* Work request
Among the entries below, take the line with "For each physical document sample a" and the line with "FMIDV dataset consists", and output them and every line between them exactly, with nothing else.

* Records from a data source
_ _ _

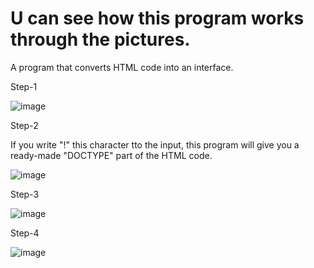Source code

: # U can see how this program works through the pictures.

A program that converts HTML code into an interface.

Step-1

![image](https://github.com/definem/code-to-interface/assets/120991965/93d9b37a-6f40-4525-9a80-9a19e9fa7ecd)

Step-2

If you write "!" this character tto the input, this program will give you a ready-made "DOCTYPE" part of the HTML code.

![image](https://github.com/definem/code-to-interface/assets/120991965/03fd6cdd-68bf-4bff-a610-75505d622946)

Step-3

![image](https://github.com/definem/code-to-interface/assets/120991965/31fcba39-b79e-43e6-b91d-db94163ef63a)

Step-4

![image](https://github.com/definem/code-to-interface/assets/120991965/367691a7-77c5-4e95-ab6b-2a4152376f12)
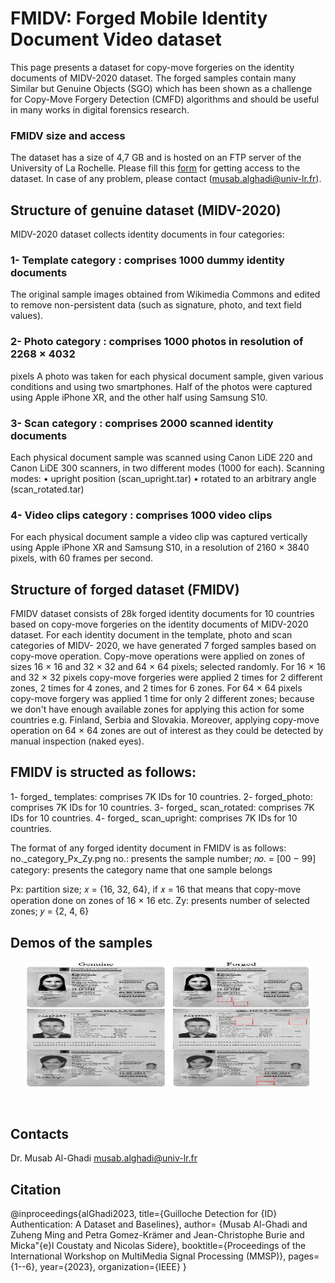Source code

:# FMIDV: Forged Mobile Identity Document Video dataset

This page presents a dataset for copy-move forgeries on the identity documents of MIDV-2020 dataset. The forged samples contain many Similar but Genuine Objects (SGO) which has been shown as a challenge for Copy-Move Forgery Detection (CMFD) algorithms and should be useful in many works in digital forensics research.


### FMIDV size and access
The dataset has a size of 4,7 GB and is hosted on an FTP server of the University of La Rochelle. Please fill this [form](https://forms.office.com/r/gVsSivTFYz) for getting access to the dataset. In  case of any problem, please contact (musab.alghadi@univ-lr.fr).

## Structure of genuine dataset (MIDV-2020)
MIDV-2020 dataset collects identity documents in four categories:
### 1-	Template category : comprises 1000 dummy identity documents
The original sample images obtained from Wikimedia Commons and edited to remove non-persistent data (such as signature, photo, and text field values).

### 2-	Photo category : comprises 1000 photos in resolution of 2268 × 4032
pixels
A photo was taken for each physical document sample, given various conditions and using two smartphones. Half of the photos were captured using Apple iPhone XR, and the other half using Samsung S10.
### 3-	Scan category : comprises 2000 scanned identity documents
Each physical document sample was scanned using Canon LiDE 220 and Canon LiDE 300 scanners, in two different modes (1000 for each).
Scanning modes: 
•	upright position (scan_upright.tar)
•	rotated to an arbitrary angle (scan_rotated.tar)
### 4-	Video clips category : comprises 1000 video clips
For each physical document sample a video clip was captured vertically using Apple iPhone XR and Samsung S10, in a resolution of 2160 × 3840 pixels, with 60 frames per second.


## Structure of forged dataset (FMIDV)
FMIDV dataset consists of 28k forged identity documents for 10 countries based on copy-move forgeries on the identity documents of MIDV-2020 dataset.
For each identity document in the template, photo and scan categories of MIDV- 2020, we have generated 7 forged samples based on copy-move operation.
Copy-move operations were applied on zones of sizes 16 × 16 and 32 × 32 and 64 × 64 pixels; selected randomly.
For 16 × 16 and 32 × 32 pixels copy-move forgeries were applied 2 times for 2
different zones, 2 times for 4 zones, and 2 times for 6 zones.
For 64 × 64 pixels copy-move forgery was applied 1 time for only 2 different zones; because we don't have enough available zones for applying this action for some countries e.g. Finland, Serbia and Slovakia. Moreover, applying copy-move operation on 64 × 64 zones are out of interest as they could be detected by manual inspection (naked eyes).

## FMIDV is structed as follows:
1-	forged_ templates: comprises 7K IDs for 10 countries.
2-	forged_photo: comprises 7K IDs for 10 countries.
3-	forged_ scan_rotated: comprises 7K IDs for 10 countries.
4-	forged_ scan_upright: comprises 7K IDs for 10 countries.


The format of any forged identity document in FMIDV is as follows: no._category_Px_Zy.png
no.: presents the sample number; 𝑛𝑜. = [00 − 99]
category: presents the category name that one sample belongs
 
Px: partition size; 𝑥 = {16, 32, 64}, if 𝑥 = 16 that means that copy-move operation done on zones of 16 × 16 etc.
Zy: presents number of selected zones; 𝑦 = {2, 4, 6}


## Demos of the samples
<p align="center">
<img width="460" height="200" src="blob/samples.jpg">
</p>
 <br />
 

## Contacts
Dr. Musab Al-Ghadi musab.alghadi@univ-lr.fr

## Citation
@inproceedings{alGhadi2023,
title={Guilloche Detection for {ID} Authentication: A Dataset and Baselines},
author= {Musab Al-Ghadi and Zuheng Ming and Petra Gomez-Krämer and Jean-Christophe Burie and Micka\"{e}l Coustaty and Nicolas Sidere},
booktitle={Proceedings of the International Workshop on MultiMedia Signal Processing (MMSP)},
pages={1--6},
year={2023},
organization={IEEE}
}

_ _ _

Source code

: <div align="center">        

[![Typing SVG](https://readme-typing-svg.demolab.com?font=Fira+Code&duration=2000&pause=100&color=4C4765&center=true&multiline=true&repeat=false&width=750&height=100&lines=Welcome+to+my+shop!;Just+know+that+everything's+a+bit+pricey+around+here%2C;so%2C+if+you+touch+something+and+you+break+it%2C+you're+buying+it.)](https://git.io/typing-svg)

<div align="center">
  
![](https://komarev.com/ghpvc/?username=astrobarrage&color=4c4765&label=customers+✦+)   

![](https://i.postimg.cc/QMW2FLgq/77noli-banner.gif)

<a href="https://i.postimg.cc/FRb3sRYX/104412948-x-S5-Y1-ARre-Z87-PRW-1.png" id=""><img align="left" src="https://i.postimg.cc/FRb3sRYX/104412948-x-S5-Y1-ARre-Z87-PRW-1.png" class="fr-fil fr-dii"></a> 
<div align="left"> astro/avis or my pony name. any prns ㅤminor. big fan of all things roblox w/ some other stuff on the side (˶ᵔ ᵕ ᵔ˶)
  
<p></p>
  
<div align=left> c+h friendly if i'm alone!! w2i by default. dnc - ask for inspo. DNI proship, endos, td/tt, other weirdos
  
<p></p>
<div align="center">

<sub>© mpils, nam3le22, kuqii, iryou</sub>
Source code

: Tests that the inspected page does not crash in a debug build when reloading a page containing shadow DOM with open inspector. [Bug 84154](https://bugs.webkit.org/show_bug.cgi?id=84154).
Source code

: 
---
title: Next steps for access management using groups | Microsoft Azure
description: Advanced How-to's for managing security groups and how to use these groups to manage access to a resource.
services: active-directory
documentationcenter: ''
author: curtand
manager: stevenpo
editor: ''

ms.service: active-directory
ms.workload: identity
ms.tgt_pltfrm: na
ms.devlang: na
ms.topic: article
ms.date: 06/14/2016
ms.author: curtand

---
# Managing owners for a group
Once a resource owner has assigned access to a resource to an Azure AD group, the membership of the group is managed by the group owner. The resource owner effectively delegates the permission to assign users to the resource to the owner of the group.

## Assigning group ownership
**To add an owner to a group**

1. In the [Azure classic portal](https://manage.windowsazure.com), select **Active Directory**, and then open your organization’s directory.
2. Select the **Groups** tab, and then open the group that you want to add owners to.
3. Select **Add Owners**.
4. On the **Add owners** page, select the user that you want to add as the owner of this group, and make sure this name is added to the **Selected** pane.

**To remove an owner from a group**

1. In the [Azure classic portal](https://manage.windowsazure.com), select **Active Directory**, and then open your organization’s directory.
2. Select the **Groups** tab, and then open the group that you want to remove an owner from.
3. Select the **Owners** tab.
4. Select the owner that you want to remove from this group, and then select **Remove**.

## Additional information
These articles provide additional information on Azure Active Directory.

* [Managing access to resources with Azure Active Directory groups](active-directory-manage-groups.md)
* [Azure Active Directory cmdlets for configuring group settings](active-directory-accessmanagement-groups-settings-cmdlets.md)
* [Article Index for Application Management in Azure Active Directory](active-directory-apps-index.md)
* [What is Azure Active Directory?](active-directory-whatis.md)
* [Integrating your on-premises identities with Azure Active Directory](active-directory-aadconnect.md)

_ _ _

* Result of the task
For each physical document sample a video clip was captured vertically using Apple iPhone XR and Samsung S10, in a resolution of 2160 × 3840 pixels, with 60 frames per second.


## Structure of forged dataset (FMIDV)
FMIDV dataset consists of 28k forged identity documents for 10 countries based on copy-move forgeries on the identity documents of MIDV-2020 dataset.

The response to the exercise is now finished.